**About this task:** Write out exactly the lines below starting at the one containing "[Bootstrap](Bootstrap.md) |" and ending at the one containing "(PINNs) with PyTorch". Omit every picture.

[Stored data]

┌──

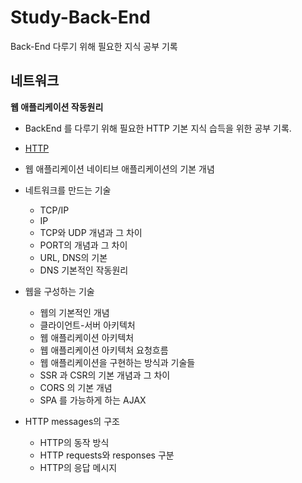 # Study-Back-End
Back-End 다루기 위해 필요한 지식 공부 기록

## 네트워크



**웹 애플리케이션 작동원리**

- BackEnd 를 다루기 위해 필요한 HTTP 기본 지식 습득을 위한 공부 기록.
- [HTTP ](https://github.com/PgmJun/Study_BackEnd/blob/main/HTTP/HTTP-TIL.md#http-til)

- 웹 애플리케이션 네이티브 애플리케이션의 기본 개념
- 네트워크를 만드는 기술
  - TCP/IP
  - IP
  - TCP와 UDP 개념과 그 차이
  - PORT의 개념과 그 차이
  - URL, DNS의 기본
  - DNS 기본적인 작동원리
- 웹을 구성하는 기술
  - 웹의 기본적인 개념
  - 클라이언트-서버 아키텍처
  - 웹 애플리케이션 아키텍처
  - 웹 애플리케이션 아키텍처 요청흐름
  - 웹 애플리케이션을 구현하는 방식과 기술들
  - SSR 과 CSR의 기본 개념과 그 차이
  - CORS 의 기본 개념
  - SPA 를 가능하게 하는 AJAX
- HTTP messages의 구조
  - HTTP의 동작 방식
  - HTTP requests와 responses 구분
  - HTTP의 응답 메시지

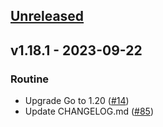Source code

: <a name="unreleased"></a>
## [Unreleased]


<a name="v1.18.1"></a>
## v1.18.1 - 2023-09-22
### Routine
- Upgrade Go to 1.20 ([#14](https://github.com/epam/edp-keycloak-operator/issues/14))
- Update CHANGELOG.md ([#85](https://github.com/epam/edp-keycloak-operator/issues/85))


[Unreleased]: https://github.com/epam/edp-keycloak-operator/compare/v1.18.1...HEAD
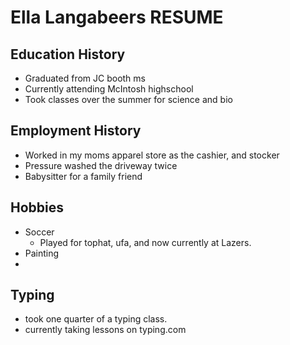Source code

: # Ella Langabeers RESUME

## Education History
- Graduated from JC booth ms
- Currently attending McIntosh highschool
- Took classes over the summer for science and bio

## Employment History
- Worked in my moms apparel store as the cashier, and stocker
- Pressure washed the driveway twice
- Babysitter for a family friend

## Hobbies
- Soccer 
  - Played for tophat, ufa, and now currently at Lazers.
- Painting
- 
## Typing 
- took one quarter of a typing class.
- currently taking lessons on typing.com


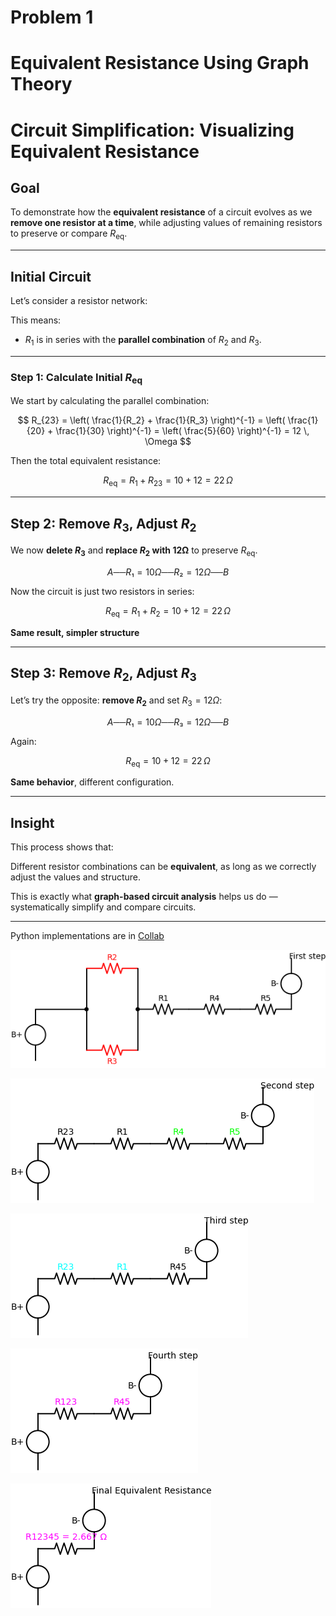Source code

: # Problem 1

# Equivalent Resistance Using Graph Theory 


# Circuit Simplification: Visualizing Equivalent Resistance

##  Goal

To demonstrate how the **equivalent resistance** of a circuit evolves as we **remove one resistor at a time**, while adjusting values of remaining resistors to preserve or compare $R_{\text{eq}}$.

---

## Initial Circuit

Let’s consider a resistor network:

This means:
- $R_1$ is in series with the **parallel combination** of $R_2$ and $R_3$.

---

### Step 1: Calculate Initial $R_{\text{eq}}$

We start by calculating the parallel combination:

$$
R_{23} = \left( \frac{1}{R_2} + \frac{1}{R_3} \right)^{-1}
= \left( \frac{1}{20} + \frac{1}{30} \right)^{-1}
= \left( \frac{5}{60} \right)^{-1} = 12 \, \Omega
$$

Then the total equivalent resistance:

$$
R_{\text{eq}} = R_1 + R_{23} = 10 + 12 = 22 \, \Omega
$$

---

## Step 2: Remove $R_3$, Adjust $R_2$

We now **delete $R_3$** and **replace $R_2$ with 12Ω** to preserve $R_{\text{eq}}$.

$$A ── R₁ = 10Ω ── R₂ = 12Ω ── B$$


Now the circuit is just two resistors in series:

$$
R_{\text{eq}} = R_1 + R_2 = 10 + 12 = 22 \, \Omega
$$

**Same result, simpler structure**

---

## Step 3: Remove $R_2$, Adjust $R_3$

Let’s try the opposite: **remove $R_2$** and set $R_3 = 12Ω$:

$$
A ── R₁ = 10Ω ── R₃ = 12Ω ── B
$$

Again:

$$
R_{\text{eq}} = 10 + 12 = 22 \, \Omega
$$

**Same behavior**, different configuration.

---

## Insight

This process shows that:

Different resistor combinations can be **equivalent**, as long as we correctly adjust the values and structure.

This is exactly what **graph-based circuit analysis** helps us do — systematically simplify and compare circuits.

---

Python implementations are in [Collab](https://colab.research.google.com/drive/12GTBwiNby3IxKENQUjtxPdjeVxnk3_vg?usp=sharing)

  ![alt text](step1.png)

  ![alt text](step2.png) 

 ![alt text](step3.png)

 ![alt text](step4.png)

 ![alt text](final.png)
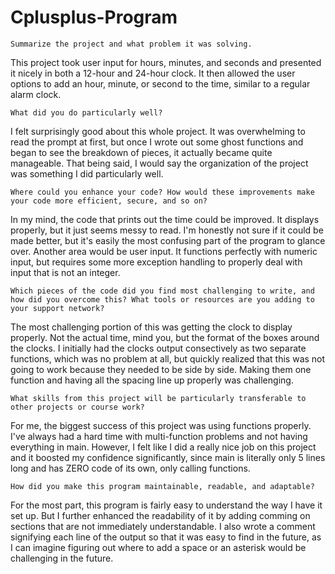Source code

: # Cplusplus-Program

    Summarize the project and what problem it was solving.

This project took user input for hours, minutes, and seconds and presented it nicely in both a 12-hour and 24-hour clock. It then allowed the user options to add an hour, minute, or second to the time, similar to a regular alarm clock. 
    
    What did you do particularly well?

I felt surprisingly good about this whole project. It was overwhelming to read the prompt at first, but once I wrote out some ghost functions and began to see the breakdown of pieces, it actually became quite manageable. That being said, I would say the organization of the project was something I did particularly well. 
    
    Where could you enhance your code? How would these improvements make your code more efficient, secure, and so on?

In my mind, the code that prints out the time could be improved. It displays properly, but it just seems messy to read. I'm honestly not sure if it could be made better, but it's easily the most confusing part of the program to glance over. Another area would be user input. It functions perfectly with numeric input, but requires some more exception handling to properly deal with input that is not an integer. 
    
    Which pieces of the code did you find most challenging to write, and how did you overcome this? What tools or resources are you adding to your support network?

The most challenging portion of this was getting the clock to display properly. Not the actual time, mind you, but the format of the boxes around the clocks. I initially had the clocks output consectively as two separate functions, which was no problem at all, but quickly realized that this was not going to work because they needed to be side by side. Making them one function and having all the spacing line up properly was challenging. 
    
    What skills from this project will be particularly transferable to other projects or course work?

For me, the biggest success of this project was using functions properly. I've always had a hard time with multi-function problems and not having everything in main. However, I felt like I did a really nice job on this project and it boosted my confidence significantly, since main is literally only 5 lines long and has ZERO code of its own, only calling functions. 
    
    How did you make this program maintainable, readable, and adaptable?

For the most part, this program is fairly easy to understand the way I have it set up. But I further enhanced the readability of it by adding comming on sections that are not immediately understandable. I also wrote a comment signifying each line of the output so that it was easy to find in the future, as I can imagine figuring out where to add a space or an asterisk would be challenging in the future.     
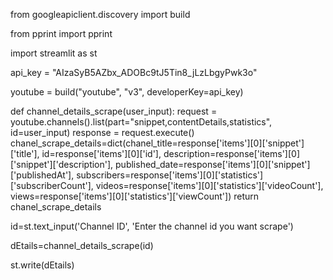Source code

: from googleapiclient.discovery import build

from pprint import pprint

import streamlit as st

api_key = "AIzaSyB5AZbx_ADOBc9tJ5Tin8_jLzLbgyPwk3o"

youtube = build("youtube", "v3", developerKey=api_key)

def channel_details_scrape(user_input):
  request = youtube.channels().list(part="snippet,contentDetails,statistics", id=user_input)
  response = request.execute()
  chanel_scrape_details=dict(chanel_title=response['items'][0]['snippet']['title'], 
                            id=response['items'][0]['id'], 
                            description=response['items'][0]['snippet']['description'],
                            published_date=response['items'][0]['snippet']['publishedAt'],
                            subscribers=response['items'][0]['statistics']['subscriberCount'],
                            videos=response['items'][0]['statistics']['videoCount'],
                            views=response['items'][0]['statistics']['viewCount'])
  return chanel_scrape_details
  
id=st.text_input('Channel ID', 'Enter the channel id you want scrape')

dEtails=channel_details_scrape(id)

st.write(dEtails)
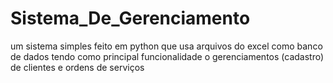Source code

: # Sistema_De_Gerenciamento
 um sistema simples feito em python que usa arquivos do excel como banco de dados tendo como principal funcionalidade o gerenciamentos (cadastro) de clientes e ordens de serviços
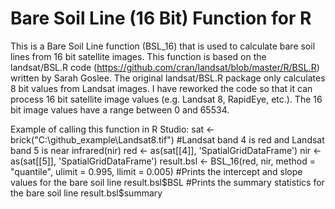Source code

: Bare Soil Line (16 Bit) Function for R
========================================

This is a Bare Soil Line function (BSL_16) that is used to calculate bare soil lines from 16 bit satellite images.  This function is based on the landsat/BSL.R code (https://github.com/cran/landsat/blob/master/R/BSL.R) written by Sarah Goslee.  The original landsat/BSL.R package only calculates 8 bit values from Landsat images. I have reworked the code so that it can process 16 bit satellite image values (e.g. Landsat 8, RapidEye, etc.). The 16 bit image values have a range between 0 and 65534. 

Example of calling this function in R Studio:
sat <- brick("C:\\github_example\\Landsat8.tif")
#Landsat band 4 is red and Landsat band 5 is near infrared(nir)
red <- as(sat[[4]], 'SpatialGridDataFrame')
nir <- as(sat[[5]], 'SpatialGridDataFrame')
result.bsl <- BSL_16(red, nir, method = "quantile", ulimit = 0.995, llimit = 0.005)
#Prints the intercept and slope values for the bare soil line
result.bsl$BSL
#Prints the summary statistics for the bare soil line 
result.bsl$summary
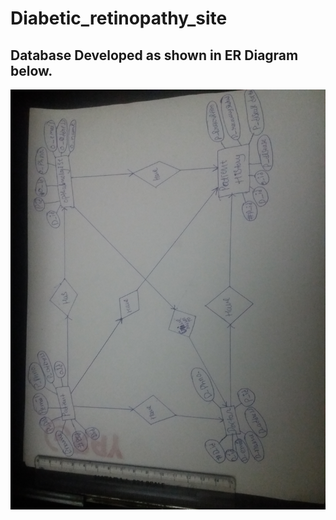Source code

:# Diabetic_retinopathy_site

## Database Developed as shown in ER Diagram below.

![alt text](https://github.com/Psp29onetwo/Diabetic_retinopathy_site/blob/master/db1.jpg)
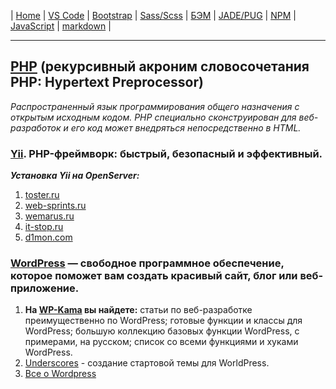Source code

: | [Home](../README.md) | 
[VS Code](VSCode.md) | 
[Bootstrap](Bootstrap.md) | 
[Sass/Scss](Sass.md) | 
[БЭМ](БЭМ.md) | 
[JADE/PUG](JADE-PUG.md) | 
[NPM](NPM.md) | 
[JavaScript](JavaScript.md) | 
[markdown](markdown.md) |

- - - - - - - - - - - - - - - - - - - - - - - - - - - - - - - - - - - - - - - -
## [PHP][php] (рекурсивный акроним словосочетания PHP: Hypertext Preprocessor)  
_Распространенный язык программирования общего назначения с открытым исходным кодом. PHP специально сконструирован для веб-разработок и его код может внедряться непосредственно в HTML._  

  ### [Yii][php_1]. PHP-фреймворк: быстрый, безопасный и эффективный.
  ***Установка Yii на OpenServer:***  
   1. [toster.ru][php_1.1]  
   2. [web-sprints.ru][php_1.2]  
   3. [wemarus.ru][php_1.3]  
   4. [it-stop.ru][php_1.4]  
   5. [d1mon.com][php_1.5]  

  ### [WordPress][php_2] — свободное программное обеспечение, которое поможет вам создать красивый сайт, блог или веб-приложение.
   1. **На [WP-Kama][php_2.1] вы найдете:** статьи по веб-разработке преимущественно по WordPress; готовые функции и классы для WordPress; большую коллекцию базовых функции WordPress, с примерами, на русском; список со всеми функциями и хуками WordPress.  
   2. [Underscores][php_2.2] - создание стартовой темы для WorldPress.  
   3. [Все о Wordpress][php_2.3]  

[php]: http://php.net/ "PHP"
[php_1]: https://www.yiiframework.com/ "www.yiiframework.com"
[php_1.1]: https://toster.ru/q/170497 "toster.ru"
[php_1.2]: http://web-sprints.ru/ustanovka-yii2-na-openserver/ "web-sprints.ru"
[php_1.3]: http://wemarus.ru/yii-2/319-ustanovka-yii-na-openserver.html "wemarus.ru"
[php_1.4]: https://it-stop.ru/razrabotka-sajtov/ustanovka-yii2-na-openserver/ "it-stop.ru"
[php_1.5]: https://d1mon.com/n/1355 "d1mon.com"
[php_2]: https://ru.wordpress.org/ "WordPress"
[php_2.1]: https://wp-kama.ru/ "wp-kama.ru"
[php_2.2]: http://underscores.me/ "underscores.me"
[php_2.3]: http://wpnews.ru/ "wpnews.ru"
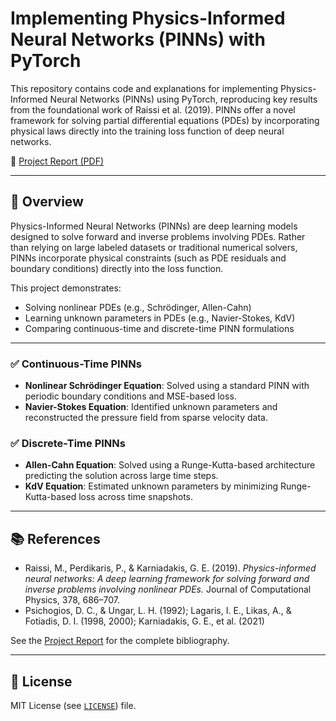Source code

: # Implementing Physics-Informed Neural Networks (PINNs) with PyTorch

This repository contains code and explanations for implementing Physics-Informed Neural Networks (PINNs) using PyTorch, reproducing key results from the foundational work of Raissi et al. (2019). PINNs offer a novel framework for solving partial differential equations (PDEs) by incorporating physical laws directly into the training loss function of deep neural networks.

📄 [Project Report (PDF)](./Project%20Report.pdf)

---

## 🧠 Overview

Physics-Informed Neural Networks (PINNs) are deep learning models designed to solve forward and inverse problems involving PDEs. Rather than relying on large labeled datasets or traditional numerical solvers, PINNs incorporate physical constraints (such as PDE residuals and boundary conditions) directly into the loss function.

This project demonstrates:
- Solving nonlinear PDEs (e.g., Schrödinger, Allen-Cahn)
- Learning unknown parameters in PDEs (e.g., Navier-Stokes, KdV)
- Comparing continuous-time and discrete-time PINN formulations

---

### ✅ Continuous-Time PINNs
- **Nonlinear Schrödinger Equation**: Solved using a standard PINN with periodic boundary conditions and MSE-based loss.
- **Navier-Stokes Equation**: Identified unknown parameters and reconstructed the pressure field from sparse velocity data.

### ✅ Discrete-Time PINNs
- **Allen-Cahn Equation**: Solved using a Runge-Kutta-based architecture predicting the solution across large time steps.
- **KdV Equation**: Estimated unknown parameters by minimizing Runge-Kutta-based loss across time snapshots.

---

## 📚 References

- Raissi, M., Perdikaris, P., & Karniadakis, G. E. (2019). _Physics-informed neural networks: A deep learning framework for solving forward and inverse problems involving nonlinear PDEs._ Journal of Computational Physics, 378, 686–707.
- Psichogios, D. C., & Ungar, L. H. (1992); Lagaris, I. E., Likas, A., & Fotiadis, D. I. (1998, 2000); Karniadakis, G. E., et al. (2021)

See the [Project Report](./Project%20Report.pdf) for the complete bibliography.

---

## 📄 License

MIT License (see [`LICENSE`](./LICENSE)) file.
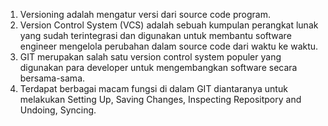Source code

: 1. Versioning adalah mengatur versi dari source code program.
2. Version Control System (VCS) adalah sebuah kumpulan perangkat lunak yang sudah terintegrasi dan digunakan untuk membantu software engineer mengelola perubahan dalam source code dari waktu ke waktu.
3. GIT merupakan salah satu version control system populer yang digunakan para developer untuk mengembangkan software secara bersama-sama.
4. Terdapat berbagai macam fungsi di dalam GIT diantaranya untuk melakukan Setting Up, Saving Changes, Inspecting Repositpory and Undoing, Syncing.
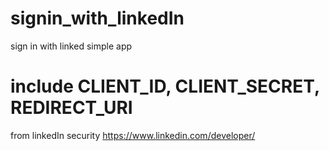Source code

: # signin_with_linkedIn
sign in with linked simple app

# include CLIENT_ID, CLIENT_SECRET, REDIRECT_URI
from linkedIn security https://www.linkedin.com/developer/
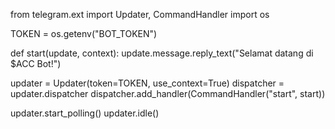 from telegram.ext import Updater, CommandHandler
import os

TOKEN = os.getenv("BOT_TOKEN")

def start(update, context):
    update.message.reply_text("Selamat datang di $ACC Bot!")

updater = Updater(token=TOKEN, use_context=True)
dispatcher = updater.dispatcher
dispatcher.add_handler(CommandHandler("start", start))

updater.start_polling()
updater.idle()
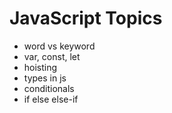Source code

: # JavaScript Topics

- word vs keyword
- var, const, let
- hoisting
- types in js
- conditionals
- if else else-if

└──

**Output of the task:**
[Bootstrap](Bootstrap.md) | 
[Sass/Scss](Sass.md) | 
[БЭМ](БЭМ.md) | 
[JADE/PUG](JADE-PUG.md) | 
[NPM](NPM.md) | 
[JavaScript](JavaScript.md) | 
[markdown](markdown.md) |

- - - - - - - - - - - - - - - - - - - - - - - - - - - - - - - - - - - - - - - -
## [PHP][php] (рекурсивный акроним словосочетания PHP: Hypertext Preprocessor)  
_Распространенный язык программирования общего назначения с открытым исходным кодом. PHP специально сконструирован для веб-разработок и его код может внедряться непосредственно в HTML._  

  ### [Yii][php_1]. PHP-фреймворк: быстрый, безопасный и эффективный.
  ***Установка Yii на OpenServer:***  
   1. [toster.ru][php_1.1]  
   2. [web-sprints.ru][php_1.2]  
   3. [wemarus.ru][php_1.3]  
   4. [it-stop.ru][php_1.4]  
   5. [d1mon.com][php_1.5]  

  ### [WordPress][php_2] — свободное программное обеспечение, которое поможет вам создать красивый сайт, блог или веб-приложение.
   1. **На [WP-Kama][php_2.1] вы найдете:** статьи по веб-разработке преимущественно по WordPress; готовые функции и классы для WordPress; большую коллекцию базовых функции WordPress, с примерами, на русском; список со всеми функциями и хуками WordPress.  
   2. [Underscores][php_2.2] - создание стартовой темы для WorldPress.  
   3. [Все о Wordpress][php_2.3]  

[php]: http://php.net/ "PHP"
[php_1]: https://www.yiiframework.com/ "www.yiiframework.com"
[php_1.1]: https://toster.ru/q/170497 "toster.ru"
[php_1.2]: http://web-sprints.ru/ustanovka-yii2-na-openserver/ "web-sprints.ru"
[php_1.3]: http://wemarus.ru/yii-2/319-ustanovka-yii-na-openserver.html "wemarus.ru"
[php_1.4]: https://it-stop.ru/razrabotka-sajtov/ustanovka-yii2-na-openserver/ "it-stop.ru"
[php_1.5]: https://d1mon.com/n/1355 "d1mon.com"
[php_2]: https://ru.wordpress.org/ "WordPress"
[php_2.1]: https://wp-kama.ru/ "wp-kama.ru"
[php_2.2]: http://underscores.me/ "underscores.me"
[php_2.3]: http://wpnews.ru/ "wpnews.ru"
Source code

: # Implementing Physics-Informed Neural Networks (PINNs) with PyTorch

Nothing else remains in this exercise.